Google Finds DRAM Errors More Common Than Believed
An anonymous reader writes "A Google study of DRAM errors in their data centers found that they are hundreds to thousands of times more common than has been previously believed. Hard errors may be the most common failure type. The DIMMs themselves appear to be of good quality, and bad mobo design may be the biggest problem." Here is the study (PDF), which Google engineers published with a researcher from the University of Toronto.
"a mean of 3,751 correctable errors per DIMM per year."
I'm much to lazy to do the math. Let's round up - 4k errors per year has to be a vanishingly small percentage for a system that is up 24/7/365, or 5 nines. The fact that these DIMMs were "stressed" makes me wonder about the validity of the test. Heat stress, among other things, will multiply errors far beyond what you will see in normal service.
"Windows is like the faint smell of piss in a subway: it's there, and there's nothing you can do about it." - Charlie Br
I've always thought it would be a nice-to-have feature for my home system to have ECC - perhaps it might degrade over time and misbehave less if it could detect and fix some errors. But my normal sources don't seem to stock many choices. E.g. Newegg appears to have 2 motherboards to choose from, both for AMD CPUs, nothing for Intel. Frys appears to have one, same, AMD only. Is this just the way things are, or do I need to be looking somewhere else? Would picking one of these motherboards end up in not working out well for my gaming rig?
is competition good, or is duplication of effort bad?
In my experience at work ordering Dell desktops and laptops, by far the most common defect is 1-3% of machines with bad RAM. Typically it's made by Hynix, occasionally Hyundai, and I've never seen other brands fail. On many occasions though, I've predicted Hynix, pulled it, and sure enough theirs was the piece causing the errors in Memtest86+...
Adding checksumming adds another place for errors to occur though -- if data is written correctly but the checksum is-miscalculated, either before it is stored or when the data is being verified -- you'll end up throwing out perfectly good data. If you also have redundancy you're probably willing to live with that, but if you're running on single disk ZFS is just adding more opportunities for data corruption in RAM.
Read the article and remember they are talking averages here.
They give it away with this line:
Only 8% of DIMMs had errors per year on average. Fewer DIMMs = fewer error problems - good news for users of smaller systems
Essentially, only 8% of their ECC DIMM's reported ANY errors in a given year.
Also this was pretty telling:
Besides error rates much higher than expected - which is plenty bad - the study found that error rates were motherboard, not DIMM type or vendor, dependent.
And this:
For all platforms they found that 20% of the machines with errors make up more than 90% of all observed errors on that platform.
So essentially, they are saying that only 8% of DIMMSs reported errors, 90% of which were on 20% of the machines that had errors, mostly because of motherboard issues... yet DIMMs are less reliable than previously thought.
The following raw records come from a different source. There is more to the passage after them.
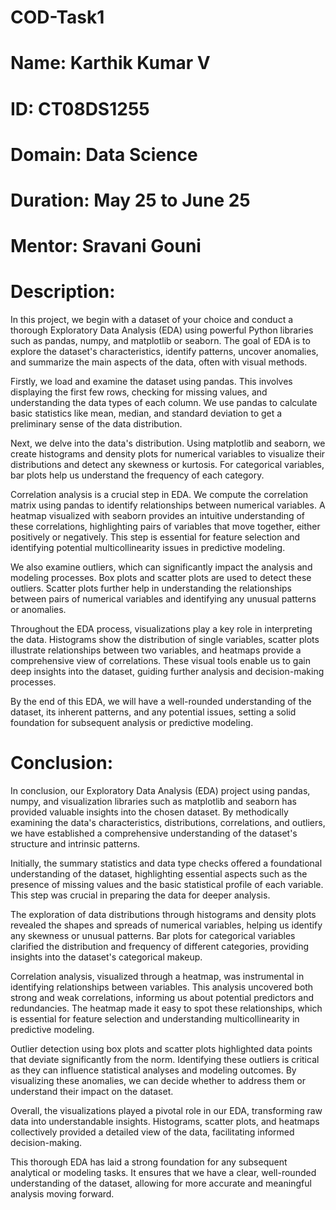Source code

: # COD-Task1

# Name: Karthik Kumar V
# ID: CT08DS1255
# Domain: Data Science
# Duration: May 25 to June 25
# Mentor: Sravani Gouni
# Description: 

In this project, we begin with a dataset of your choice and conduct a thorough Exploratory Data Analysis (EDA) using powerful Python libraries such as pandas, numpy, and matplotlib or seaborn. The goal of EDA is to explore the dataset's characteristics, identify patterns, uncover anomalies, and summarize the main aspects of the data, often with visual methods.

Firstly, we load and examine the dataset using pandas. This involves displaying the first few rows, checking for missing values, and understanding the data types of each column. We use pandas to calculate basic statistics like mean, median, and standard deviation to get a preliminary sense of the data distribution.

Next, we delve into the data's distribution. Using matplotlib and seaborn, we create histograms and density plots for numerical variables to visualize their distributions and detect any skewness or kurtosis. For categorical variables, bar plots help us understand the frequency of each category.

Correlation analysis is a crucial step in EDA. We compute the correlation matrix using pandas to identify relationships between numerical variables. A heatmap visualized with seaborn provides an intuitive understanding of these correlations, highlighting pairs of variables that move together, either positively or negatively. This step is essential for feature selection and identifying potential multicollinearity issues in predictive modeling.

We also examine outliers, which can significantly impact the analysis and modeling processes. Box plots and scatter plots are used to detect these outliers. Scatter plots further help in understanding the relationships between pairs of numerical variables and identifying any unusual patterns or anomalies.

Throughout the EDA process, visualizations play a key role in interpreting the data. Histograms show the distribution of single variables, scatter plots illustrate relationships between two variables, and heatmaps provide a comprehensive view of correlations. These visual tools enable us to gain deep insights into the dataset, guiding further analysis and decision-making processes.

By the end of this EDA, we will have a well-rounded understanding of the dataset, its inherent patterns, and any potential issues, setting a solid foundation for subsequent analysis or predictive modeling.

 # Conclusion:

In conclusion, our Exploratory Data Analysis (EDA) project using pandas, numpy, and visualization libraries such as matplotlib and seaborn has provided valuable insights into the chosen dataset. By methodically examining the data's characteristics, distributions, correlations, and outliers, we have established a comprehensive understanding of the dataset's structure and intrinsic patterns.

Initially, the summary statistics and data type checks offered a foundational understanding of the dataset, highlighting essential aspects such as the presence of missing values and the basic statistical profile of each variable. This step was crucial in preparing the data for deeper analysis.

The exploration of data distributions through histograms and density plots revealed the shapes and spreads of numerical variables, helping us identify any skewness or unusual patterns. Bar plots for categorical variables clarified the distribution and frequency of different categories, providing insights into the dataset's categorical makeup.

Correlation analysis, visualized through a heatmap, was instrumental in identifying relationships between variables. This analysis uncovered both strong and weak correlations, informing us about potential predictors and redundancies. The heatmap made it easy to spot these relationships, which is essential for feature selection and understanding multicollinearity in predictive modeling.

Outlier detection using box plots and scatter plots highlighted data points that deviate significantly from the norm. Identifying these outliers is critical as they can influence statistical analyses and modeling outcomes. By visualizing these anomalies, we can decide whether to address them or understand their impact on the dataset.

Overall, the visualizations played a pivotal role in our EDA, transforming raw data into understandable insights. Histograms, scatter plots, and heatmaps collectively provided a detailed view of the data, facilitating informed decision-making.

This thorough EDA has laid a strong foundation for any subsequent analytical or modeling tasks. It ensures that we have a clear, well-rounded understanding of the dataset, allowing for more accurate and meaningful analysis moving forward.
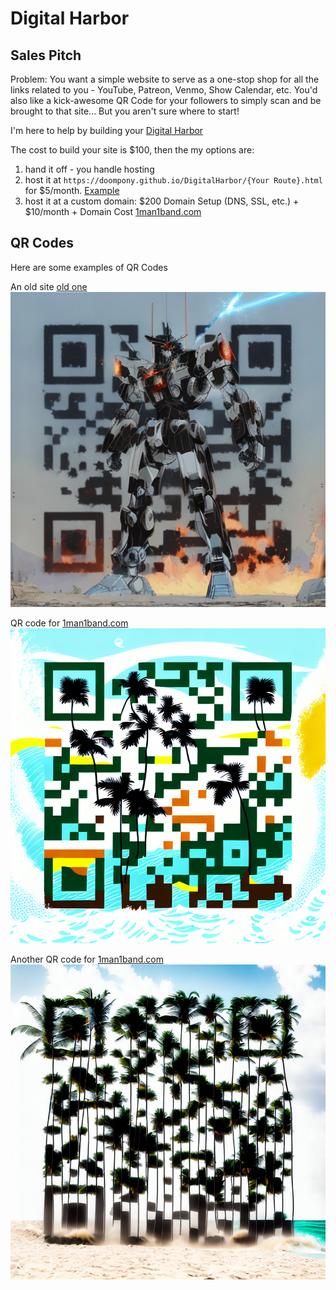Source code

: # Digital Harbor

## Sales Pitch

Problem: You want a simple website to serve as a one-stop shop for all the
links related to you - YouTube, Patreon, Venmo, Show Calendar, etc. You'd also
like a kick-awesome QR Code for your followers to simply scan and be brought to
that site... But you aren't sure where to start!

I'm here to help by building your [Digital Harbor](https://doompony.github.io/DigitalHarbor)

The cost to build your site is $100, then the my options are:

1. hand it off - you handle hosting
2. host it at `https://doompony.github.io/DigitalHarbor/{Your Route}.html` for $5/month. [Example](https://doompony.github.io/DigitalHarbor/example.html)
4. host it at a custom domain: $200 Domain Setup (DNS, SSL, etc.) + $10/month + Domain Cost [1man1band.com](https://1man1band.com)

## QR Codes

Here are some examples of QR Codes

An old site [old one](https://doompony.github.io/little-link-qr-template/)
![Example 1](dist/qr/carribbean-kings/example1/qr-example.png)

QR code for [1man1band.com](https://1man1band.com)
![Example 2](dist/qr/1man1band/image.png)

Another QR code for [1man1band.com](https://1man1band.com)
![Example 3](dist/qr/1man1band/image(1).png)

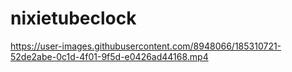 # nixietubeclock



https://user-images.githubusercontent.com/8948066/185310721-52de2abe-0c1d-4f01-9f5d-e0426ad44168.mp4

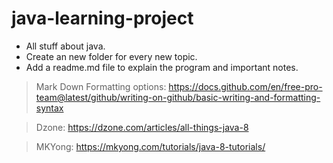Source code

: # java-learning-project
* All stuff about java. 
* Create an new folder for every new topic. 
* Add a readme.md file to explain the program and important notes.

> Mark Down Formatting options: https://docs.github.com/en/free-pro-team@latest/github/writing-on-github/basic-writing-and-formatting-syntax

> Dzone: https://dzone.com/articles/all-things-java-8  

> MKYong: https://mkyong.com/tutorials/java-8-tutorials/ 
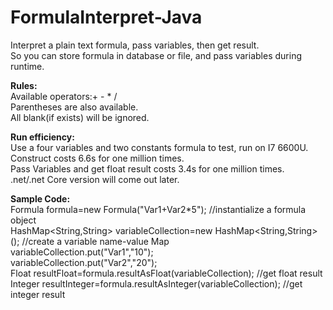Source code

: # FormulaInterpret-Java  
Interpret a plain text formula, pass variables, then get result.  
So you can store formula in database or file, and pass variables during runtime.  

**Rules:**  
Available operators:+ - * /  
Parentheses are also available.  
All blank(if exists) will be ignored.  

**Run efficiency:**  
Use a four variables and two constants formula to test, run on I7 6600U.  
Construct costs 6.6s for one million times.  
Pass Variables and get float result costs 3.4s for one million times.  
.net/.net Core version will come out later.  

**Sample Code:**  
Formula formula=new Formula("Var1+Var2\*5"); //instantialize a formula object  
HashMap<String,String> variableCollection=new HashMap<String,String>(); //create a variable name-value Map  
variableCollection.put("Var1","10");  
variableCollection.put("Var2","20");  
Float resultFloat=formula.resultAsFloat(variableCollection);  //get float result  
Integer resultInteger=formula.resultAsInteger(variableCollection);  //get integer result  
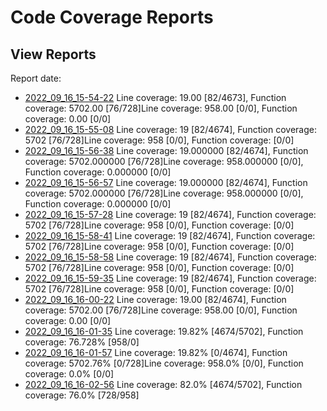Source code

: # Code Coverage Reports


## View Reports

Report date:
 - [2022_09_16_15-54-22](https://htmlpreview.github.io/?https://github.com/GleasonK/stablehlo/blob/ccov/reports/ccov_2022_09_16_15-54-22/index.html) Line coverage: 19.00 [82/4673], Function coverage: 5702.00 [76/728]Line coverage: 958.00 [0/0], Function coverage: 0.00 [0/0]
 - [2022_09_16_15-55-08](https://htmlpreview.github.io/?https://github.com/GleasonK/stablehlo/blob/ccov/reports/ccov_2022_09_16_15-55-08/index.html) Line coverage: 19 [82/4674], Function coverage: 5702 [76/728]Line coverage: 958 [0/0], Function coverage:  [0/0]
 - [2022_09_16_15-56-38](https://htmlpreview.github.io/?https://github.com/GleasonK/stablehlo/blob/ccov/reports/ccov_2022_09_16_15-56-38/index.html) Line coverage: 19.000000 [82/4674], Function coverage: 5702.000000 [76/728]Line coverage: 958.000000 [0/0], Function coverage: 0.000000 [0/0]
 - [2022_09_16_15-56-57](https://htmlpreview.github.io/?https://github.com/GleasonK/stablehlo/blob/ccov/reports/ccov_2022_09_16_15-56-57/index.html) Line coverage: 19.000000 [82/4674], Function coverage: 5702.000000 [76/728]Line coverage: 958.000000 [0/0], Function coverage: 0.000000 [0/0]
 - [2022_09_16_15-57-28](https://htmlpreview.github.io/?https://github.com/GleasonK/stablehlo/blob/ccov/reports/ccov_2022_09_16_15-57-28/index.html) Line coverage: 19 [82/4674], Function coverage: 5702 [76/728]Line coverage: 958 [0/0], Function coverage:  [0/0]
 - [2022_09_16_15-58-41](https://htmlpreview.github.io/?https://github.com/GleasonK/stablehlo/blob/ccov/reports/ccov_2022_09_16_15-58-41/index.html) Line coverage: 19 [82/4674], Function coverage: 5702 [76/728]Line coverage: 958 [0/0], Function coverage:  [0/0]
 - [2022_09_16_15-58-58](https://htmlpreview.github.io/?https://github.com/GleasonK/stablehlo/blob/ccov/reports/ccov_2022_09_16_15-58-58/index.html) Line coverage: 19 [82/4674], Function coverage: 5702 [76/728]Line coverage: 958 [0/0], Function coverage:  [0/0]
 - [2022_09_16_15-59-35](https://htmlpreview.github.io/?https://github.com/GleasonK/stablehlo/blob/ccov/reports/ccov_2022_09_16_15-59-35/index.html) Line coverage: 19 [82/4674], Function coverage: 5702 [76/728]Line coverage: 958 [0/0], Function coverage:  [0/0]
 - [2022_09_16_16-00-22](https://htmlpreview.github.io/?https://github.com/GleasonK/stablehlo/blob/ccov/reports/ccov_2022_09_16_16-00-22/index.html) Line coverage: 19.00 [82/4674], Function coverage: 5702.00 [76/728]Line coverage: 958.00 [0/0], Function coverage: 0.00 [0/0]
 - [2022_09_16_16-01-35](https://htmlpreview.github.io/?https://github.com/GleasonK/stablehlo/blob/ccov/reports/ccov_2022_09_16_16-01-35/index.html) Line coverage: 19.82% [4674/5702], Function coverage: 76.728% [958/0]
 - [2022_09_16_16-01-57](https://htmlpreview.github.io/?https://github.com/GleasonK/stablehlo/blob/ccov/reports/ccov_2022_09_16_16-01-57/index.html) Line coverage: 19.82% [0/4674], Function coverage: 5702.76% [0/728]Line coverage: 958.0% [0/0], Function coverage: 0.0% [0/0]
 - [2022_09_16_16-02-56](https://htmlpreview.github.io/?https://github.com/GleasonK/stablehlo/blob/ccov/reports/ccov_2022_09_16_16-02-56/index.html) Line coverage: 82.0% [4674/5702], Function coverage: 76.0% [728/958]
I would imagine that if you removed all of the bad motherboards, power supplies, environmental, and other issues... that DIMMs are actually more reliable than I previously thought, not less! I wonder what percentage of CPU operations yield incorrect results. With Billions of instructions per second, even an astronomically low average of undetected cpu errors would guarantee an error at least as often as failed DIMMs.
What I did take from the article was that without ECC ram, you have no way of knowing that your RAM has errors. I guess I should rethink my belief that ECC was a waste of money.
Sometimes the best solution is to stop wasting time looking for an easy solution.
RAM is dirt cheap and most server systems support significantly more RAM than most people bother to install. For critical systems, ECC works but that doesn't prevent everything (double bit errors etc.). Is it time for a Redundant Array of Inexpensive DIMMs? Many HA servers now support Memory Mirroring (aka RAID-1 http://www.rackaid.com/resources/rackaid-blog/server-dysfunction/memory_mirroring_to_the_rescue/) but should there be more research into different RAID levels for memory (RAID5-6, 10, etc?)
Thanks,
--
Matt
Seriously. If you download a lot, and I do, you see quite a few checksum mismatches in the log.
Especially if the torrent is old. Some of them may be sabotage activity, but I doubt that, considering kind of files.
They are not transmission errors: TCP-IP checks for that. Not hard drive errors - again checksums. They can be intrasystem transmission errors though.
I remember folks who did complete checkers wrote that they had a lot of them too.
This machine compiled a lot of source (it was a Gentoo box), so surely if errors like these had been happening frequently we'd have known from heaps of signal-elevens killing the compiles all the time, right?
~24 hours of Memtest86 revealed nothing. Googling at the time found someone with the exact same mobo+CPU having problems gunzipping the exact same file (with the correct MD5), and I wondered if there was some specific bit-pattern in the file (or gunzip's state) that b0rked on my mobo. In retrospect I should have tried Solaris x86 on the same machine to try gunzipping the file.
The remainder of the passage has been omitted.